An exact, complete copy of the entries below is required, minus any pictures.

| Document images with source code |
____
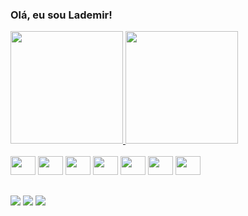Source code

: ### Olá, eu sou Lademir!

<div align="center" style="display: inline-block">
  <a href="https://github.com/lademir">
  <img height="180em" src="https://github-readme-stats.vercel.app/api?username=lademir&show_icons=true&theme=algolia&include_all_commits=true&count_private=true"/>
  <img height="180em" src="https://github-readme-stats.vercel.app/api/top-langs/?username=lademir&layout=compact&langs_count=7&theme=algolia"/>
</div>
  
<div style="display: inline-block"><br>
  <img aling="center" height="30" width="40" src="https://cdn.jsdelivr.net/gh/devicons/devicon/icons/javascript/javascript-original.svg" />
  <img aling="center" height="30" width="40" src="https://cdn.jsdelivr.net/gh/devicons/devicon/icons/typescript/typescript-plain.svg" />
  <img aling="center" height="30" width="40" src="https://cdn.jsdelivr.net/gh/devicons/devicon/icons/react/react-original.svg" />
  <img aling="center" height="30" width="40" src="https://cdn.jsdelivr.net/gh/devicons/devicon/icons/flutter/flutter-plain.svg" />
  <img aling="center" height="30" width="40" src="https://cdn.jsdelivr.net/gh/devicons/devicon/icons/nodejs/nodejs-original.svg" />
   <img height="30" width="40" src="https://cdn.jsdelivr.net/gh/devicons/devicon/icons/firebase/firebase-plain.svg" />
   <img height="30" width="40" src="https://cdn.jsdelivr.net/gh/devicons/devicon/icons/nextjs/nextjs-line.svg" />
</div>
  
  ##
  <div> 
  <a href="https://instagram.com/lademir_jr" target="_blank"><img src="https://img.shields.io/badge/-Instagram-%23E4405F?style=for-the-badge&logo=instagram&logoColor=white" target="_blank"></a>
  <a href = "mailto:lademirjunior@gmail.com"><img src="https://img.shields.io/badge/-Gmail-%23333?style=for-the-badge&logo=gmail&logoColor=white" target="_blank"></a>
  <a href="https://www.linkedin.com/in/lademir-j%C3%BAnior-34b3981a7/" target="_blank"><img src="https://img.shields.io/badge/-LinkedIn-%230077B5?style=for-the-badge&logo=linkedin&logoColor=white" target="_blank"></a> 
 
</div>
  
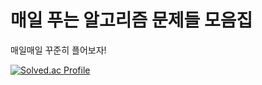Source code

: # 매일 푸는 알고리즘 문제들 모음집

매일매일 꾸준히 플어보자!   
   
[![Solved.ac Profile](http://mazassumnida.wtf/api/generate_badge?boj=kjh062627)](https://solved.ac/kjh062627)
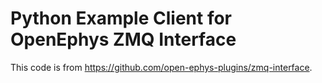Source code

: Python Example Client for OpenEphys ZMQ Interface
=================================================

This code is from https://github.com/open-ephys-plugins/zmq-interface.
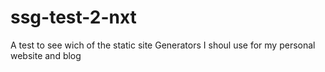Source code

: # ssg-test-2-nxt
A test to see wich of the static site Generators I shoul use for my personal website and blog
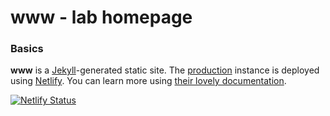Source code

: # www - lab homepage

### Basics

**www** is a [Jekyll](https://jekyllrb.com/)-generated static site. The [production](https://brooklab.org) instance is deployed using [Netlify](http://netlify.com). You can learn more using [their lovely documentation](https://www.netlifycms.org/docs/jekyll/).

[![Netlify Status](https://api.netlify.com/api/v1/badges/fe5b4bc7-e708-4b6c-b1cd-1db52bc6c87e/deploy-status)](https://app.netlify.com/sites/brooklab/deploys)
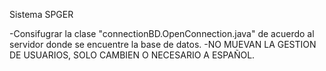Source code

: Sistema SPGER

-Consifugrar la clase "connectionBD.OpenConnection.java" de acuerdo al servidor donde se encuentre la base de datos.
-NO MUEVAN LA GESTION DE USUARIOS, SOLO CAMBIEN O NECESARIO A ESPAÑOL.

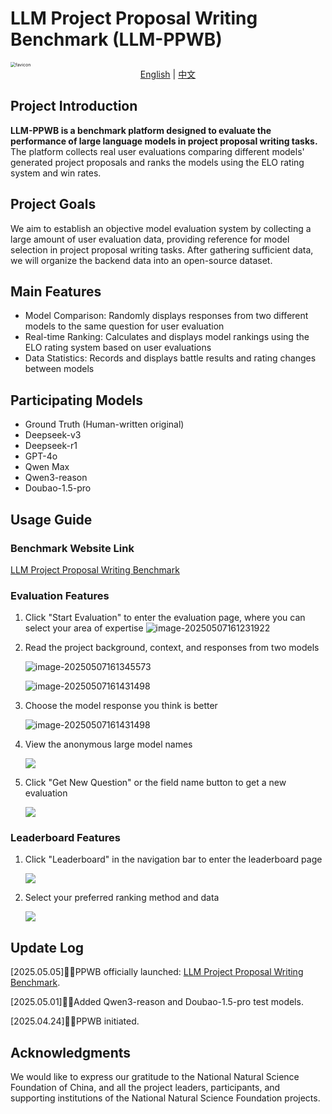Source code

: # LLM Project Proposal Writing Benchmark (LLM-PPWB)

<img src="./favicon.png" alt="favicon" style="zoom:50%;" />
<div align="middle">
  <a href="README.md">English</a> | <a href="README_zh.md">中文</a>
</div>


## Project Introduction

**LLM-PPWB is a benchmark platform designed to evaluate the performance of large language models in project proposal writing tasks.** The platform collects real user evaluations comparing different models' generated project proposals and ranks the models using the ELO rating system and win rates.

## Project Goals

We aim to establish an objective model evaluation system by collecting a large amount of user evaluation data, providing reference for model selection in project proposal writing tasks. After gathering sufficient data, we will organize the backend data into an open-source dataset.

## Main Features

- Model Comparison: Randomly displays responses from two different models to the same question for user evaluation
- Real-time Ranking: Calculates and displays model rankings using the ELO rating system based on user evaluations
- Data Statistics: Records and displays battle results and rating changes between models

## Participating Models

- Ground Truth (Human-written original)
- Deepseek-v3
- Deepseek-r1
- GPT-4o
- Qwen Max
- Qwen3-reason
- Doubao-1.5-pro

## Usage Guide

### Benchmark Website Link

[LLM Project Proposal Writing Benchmark](http://8.140.232.135:54321/)

### Evaluation Features

1. Click "Start Evaluation" to enter the evaluation page, where you can select your area of expertise
  ![image-20250507161231922](./image/image-20250507161231922.png)

2. Read the project background, context, and responses from two models

   ![image-20250507161345573](./image/image-20250507161345573.png)

   ![image-20250507161431498](./image/image-20250507161431498.png)

3. Choose the model response you think is better

   ![image-20250507161431498](./image/2025-05-07-161512.png)

4. View the anonymous large model names

   ![](./image/2025-05-07-161725.png)

5. Click "Get New Question" or the field name button to get a new evaluation

   ![](./image/2025-05-07-162001.png)

### Leaderboard Features

1. Click "Leaderboard" in the navigation bar to enter the leaderboard page

   ![](C:/Users/98750/Desktop/LLM-PPWB/image/2025-05-07-162102.png)

2. Select your preferred ranking method and data

   ![](C:/Users/98750/Desktop/LLM-PPWB/image/2025-05-07-162217.png)

## Update Log

[2025.05.05]🎯📢PPWB officially launched: [LLM Project Proposal Writing Benchmark](http://8.140.232.135:54321/).

[2025.05.01]🎯📢Added Qwen3-reason and Doubao-1.5-pro test models.

[2025.04.24]🎯📢PPWB initiated.

## Acknowledgments

We would like to express our gratitude to the National Natural Science Foundation of China, and all the project leaders, participants, and supporting institutions of the National Natural Science Foundation projects.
____
| Expected answer |
Source code

: ### Olá, eu sou Lademir!

<div align="center" style="display: inline-block">
  <a href="https://github.com/lademir">
  <img height="180em" src="https://github-readme-stats.vercel.app/api?username=lademir&show_icons=true&theme=algolia&include_all_commits=true&count_private=true"/>
  <img height="180em" src="https://github-readme-stats.vercel.app/api/top-langs/?username=lademir&layout=compact&langs_count=7&theme=algolia"/>
</div>
  
<div style="display: inline-block"><br>
  <img aling="center" height="30" width="40" src="https://cdn.jsdelivr.net/gh/devicons/devicon/icons/javascript/javascript-original.svg" />
  <img aling="center" height="30" width="40" src="https://cdn.jsdelivr.net/gh/devicons/devicon/icons/typescript/typescript-plain.svg" />
  <img aling="center" height="30" width="40" src="https://cdn.jsdelivr.net/gh/devicons/devicon/icons/react/react-original.svg" />
  <img aling="center" height="30" width="40" src="https://cdn.jsdelivr.net/gh/devicons/devicon/icons/flutter/flutter-plain.svg" />
  <img aling="center" height="30" width="40" src="https://cdn.jsdelivr.net/gh/devicons/devicon/icons/nodejs/nodejs-original.svg" />
   <img height="30" width="40" src="https://cdn.jsdelivr.net/gh/devicons/devicon/icons/firebase/firebase-plain.svg" />
   <img height="30" width="40" src="https://cdn.jsdelivr.net/gh/devicons/devicon/icons/nextjs/nextjs-line.svg" />
</div>
  
  ##
  <div> 
  <a href="https://instagram.com/lademir_jr" target="_blank"><img src="https://img.shields.io/badge/-Instagram-%23E4405F?style=for-the-badge&logo=instagram&logoColor=white" target="_blank"></a>
  <a href = "mailto:lademirjunior@gmail.com"><img src="https://img.shields.io/badge/-Gmail-%23333?style=for-the-badge&logo=gmail&logoColor=white" target="_blank"></a>
  <a href="https://www.linkedin.com/in/lademir-j%C3%BAnior-34b3981a7/" target="_blank"><img src="https://img.shields.io/badge/-LinkedIn-%230077B5?style=for-the-badge&logo=linkedin&logoColor=white" target="_blank"></a> 
 
</div>
  
Source code

: # 매일 푸는 알고리즘 문제들 모음집

매일매일 꾸준히 플어보자!   
   
[![Solved.ac Profile](http://mazassumnida.wtf/api/generate_badge?boj=kjh062627)](https://solved.ac/kjh062627)
Source code

: Python Example Client for OpenEphys ZMQ Interface
=================================================

This code is from https://github.com/open-ephys-plugins/zmq-interface.
Source code

: # ssg-test-2-nxt
A test to see wich of the static site Generators I shoul use for my personal website and blog
Source code

: # www - lab homepage

### Basics

**www** is a [Jekyll](https://jekyllrb.com/)-generated static site. The [production](https://brooklab.org) instance is deployed using [Netlify](http://netlify.com). You can learn more using [their lovely documentation](https://www.netlifycms.org/docs/jekyll/).

[![Netlify Status](https://api.netlify.com/api/v1/badges/fe5b4bc7-e708-4b6c-b1cd-1db52bc6c87e/deploy-status)](https://app.netlify.com/sites/brooklab/deploys)
Source code

: Sistema SPGER

-Consifugrar la clase "connectionBD.OpenConnection.java" de acuerdo al servidor donde se encuentre la base de datos.
-NO MUEVAN LA GESTION DE USUARIOS, SOLO CAMBIEN O NECESARIO A ESPAÑOL.

Source code

: # LLM Project Proposal Writing Benchmark (LLM-PPWB)

<img src="./favicon.png" alt="favicon" style="zoom:50%;" />
<div align="middle">
  <a href="README.md">English</a> | <a href="README_zh.md">中文</a>
</div>


## Project Introduction

**LLM-PPWB is a benchmark platform designed to evaluate the performance of large language models in project proposal writing tasks.** The platform collects real user evaluations comparing different models' generated project proposals and ranks the models using the ELO rating system and win rates.

## Project Goals

We aim to establish an objective model evaluation system by collecting a large amount of user evaluation data, providing reference for model selection in project proposal writing tasks. After gathering sufficient data, we will organize the backend data into an open-source dataset.

## Main Features

- Model Comparison: Randomly displays responses from two different models to the same question for user evaluation
- Real-time Ranking: Calculates and displays model rankings using the ELO rating system based on user evaluations
- Data Statistics: Records and displays battle results and rating changes between models

## Participating Models

- Ground Truth (Human-written original)
- Deepseek-v3
- Deepseek-r1
- GPT-4o
- Qwen Max
- Qwen3-reason
- Doubao-1.5-pro

## Usage Guide

### Benchmark Website Link

[LLM Project Proposal Writing Benchmark](http://8.140.232.135:54321/)

### Evaluation Features

1. Click "Start Evaluation" to enter the evaluation page, where you can select your area of expertise
  ![image-20250507161231922](./image/image-20250507161231922.png)

2. Read the project background, context, and responses from two models

   ![image-20250507161345573](./image/image-20250507161345573.png)

   ![image-20250507161431498](./image/image-20250507161431498.png)

3. Choose the model response you think is better

   ![image-20250507161431498](./image/2025-05-07-161512.png)

4. View the anonymous large model names

   ![](./image/2025-05-07-161725.png)

5. Click "Get New Question" or the field name button to get a new evaluation

   ![](./image/2025-05-07-162001.png)

### Leaderboard Features

1. Click "Leaderboard" in the navigation bar to enter the leaderboard page

   ![](C:/Users/98750/Desktop/LLM-PPWB/image/2025-05-07-162102.png)

2. Select your preferred ranking method and data

   ![](C:/Users/98750/Desktop/LLM-PPWB/image/2025-05-07-162217.png)

## Update Log

[2025.05.05]🎯📢PPWB officially launched: [LLM Project Proposal Writing Benchmark](http://8.140.232.135:54321/).

[2025.05.01]🎯📢Added Qwen3-reason and Doubao-1.5-pro test models.

[2025.04.24]🎯📢PPWB initiated.

## Acknowledgments

We would like to express our gratitude to the National Natural Science Foundation of China, and all the project leaders, participants, and supporting institutions of the National Natural Science Foundation projects.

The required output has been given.